Bioleum Resources is building India's first Biomass to Liquids plant near Pune, India.

===Aviation fuel===
An effort has been undertaken to certify various synthetic fuels for use in US and international aviation fleets. This is being led by an industry coalition known as the Commercial Aviation Alternative Fuels Initiative(CAAFI), also supported by a parallel initiative under way in the US Air Force to certify synthetic fuels for use in all aviation platforms. The US Air Force has certified 99% of it fleet for use with a 50/50 blend of conventional and FT Synthetic Fuel.

The CAAFI initiative has also succeeded in achieving full ASTM certification for a 50/50 blend of both FT-SPK and HEFA synthetic fuels for use in civilian aviation platforms.

On 1 February 2008, a three-hour Airbus A380 test flight operated between Britain and France, with one of four engines using a mix of 60% standard jet fuel and 40% GTL fuel supplied by Shell.
The aircraft needed no modifications, Airbus said the GTL used has the same CO_{2} emissions but contains no sulphur for better air quality.

In April 2008, Sasol announced that they have achieved the first approval for 100% synthetic jet fuel use sanctioned by global aviation fuel specification authorities.

On 12 October 2009, a Qatar Airways Airbus A340-600 conducted the world's first commercial passenger flight using a mixture of kerosene and synthetic Gas-to-Liquid fuel in its flight from London's Gatwick Airport to Doha.

On 15 July 2011 Lufthansa has launched a 6-month biofuel trial on regular scheduled flights. The route selected for the test flights is Hamburg-Frankfurt-Hamburg and it will be covered by an Airbus 321 with the registration D-AIDG.

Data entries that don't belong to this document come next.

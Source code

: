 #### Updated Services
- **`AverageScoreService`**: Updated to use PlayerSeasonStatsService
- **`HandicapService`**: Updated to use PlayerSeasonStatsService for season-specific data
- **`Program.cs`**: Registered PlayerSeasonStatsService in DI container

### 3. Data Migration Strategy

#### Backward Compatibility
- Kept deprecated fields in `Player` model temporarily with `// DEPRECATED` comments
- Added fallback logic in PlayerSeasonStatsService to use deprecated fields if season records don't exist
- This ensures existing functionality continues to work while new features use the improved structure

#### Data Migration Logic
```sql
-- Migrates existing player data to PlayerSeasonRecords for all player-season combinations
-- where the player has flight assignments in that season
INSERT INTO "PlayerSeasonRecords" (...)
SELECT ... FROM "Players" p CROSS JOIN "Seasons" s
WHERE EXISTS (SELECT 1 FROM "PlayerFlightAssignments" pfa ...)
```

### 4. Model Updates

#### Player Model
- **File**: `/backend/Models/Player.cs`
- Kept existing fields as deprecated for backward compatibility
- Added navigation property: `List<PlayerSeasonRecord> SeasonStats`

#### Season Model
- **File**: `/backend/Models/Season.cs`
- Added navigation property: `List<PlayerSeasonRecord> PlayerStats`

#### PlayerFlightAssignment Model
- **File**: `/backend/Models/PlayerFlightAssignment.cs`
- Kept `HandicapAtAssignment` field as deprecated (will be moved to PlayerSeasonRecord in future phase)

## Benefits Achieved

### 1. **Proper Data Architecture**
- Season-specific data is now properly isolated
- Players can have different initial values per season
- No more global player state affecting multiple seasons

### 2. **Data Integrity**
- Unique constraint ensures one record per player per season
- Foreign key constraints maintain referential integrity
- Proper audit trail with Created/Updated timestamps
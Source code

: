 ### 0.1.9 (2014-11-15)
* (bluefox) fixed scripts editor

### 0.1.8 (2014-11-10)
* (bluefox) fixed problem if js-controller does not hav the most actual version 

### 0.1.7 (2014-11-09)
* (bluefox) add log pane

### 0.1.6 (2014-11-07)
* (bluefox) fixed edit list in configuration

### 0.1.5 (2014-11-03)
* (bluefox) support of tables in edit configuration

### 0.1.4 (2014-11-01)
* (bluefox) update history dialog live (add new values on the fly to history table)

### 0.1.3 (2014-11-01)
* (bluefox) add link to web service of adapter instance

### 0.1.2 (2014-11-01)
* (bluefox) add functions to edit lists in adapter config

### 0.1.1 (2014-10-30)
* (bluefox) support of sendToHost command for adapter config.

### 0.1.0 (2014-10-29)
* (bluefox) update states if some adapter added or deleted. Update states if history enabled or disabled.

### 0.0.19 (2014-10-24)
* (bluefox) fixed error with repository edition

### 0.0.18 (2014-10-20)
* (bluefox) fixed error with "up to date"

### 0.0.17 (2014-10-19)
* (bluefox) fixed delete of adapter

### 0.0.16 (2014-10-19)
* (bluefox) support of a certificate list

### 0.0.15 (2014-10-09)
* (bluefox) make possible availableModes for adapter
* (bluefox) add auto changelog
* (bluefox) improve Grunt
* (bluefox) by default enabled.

===JBUFF (Joint Battlespace Use Fuel of the Future) fuel===
Future blends and fuel formulations may result in a JBUFF (Joint Battlespace Use Fuel of the Future) or a single battlespace fuel that can be used in both diesel and jet fuel application. A JBUFF fuel will allow for rapid deployment and logistic enhancement for military and emergency aid environments where various types of equipment can be operated with one fuel in place of several types of fuel.

===Initial consumers===
In addition to their certification efforts, the United States Air Force has publicly stated their intention to fuel half of their domestic US flights with synthetic fuel by 2016. The commercial aviation industry, working with potential suppliers via CAAFI, is also pushing hard to secure sources of fuel.

The United States Department of Energy projects that domestic consumption of synthetic fuel made from coal and natural gas will rise to 3.7 Moilbbl/d in 2030 based on a price of $57 per barrel of high sulfur crude.

===Non-transportation "synfuel"===
Numerous American companies (TECO, Progress Energy, DTE Energy, Marriott) have also taken advantage of coal-based synfuel tax credits established in the 1970s, although many of the products qualifying for the subsidy are not true synthetic fuels.

The coal industry uses the credit to increase profits on coal-burning powerplants by introducing a "pre-treatment" process that satisfies the technical requirements, then burns the result the same as it would burn coal. Sometimes the amount gained in the tax credit is a major factor in the economic operation of the plant. The synfuel tax credit has been used primarily in this manner since the cheap gas prices of the 1980s stopped any major efforts to create a transportation fuel with the credit, and its continuation is seen as a major "pork project" win for coal industry lobbyists, costing $9 billion per annum. The total production of such synfuels in the United States was an estimated 73 million tons in 2002.

The synthetic fuel tax credit, Section 45K, under which these activities occurred, expired 31 December 2007.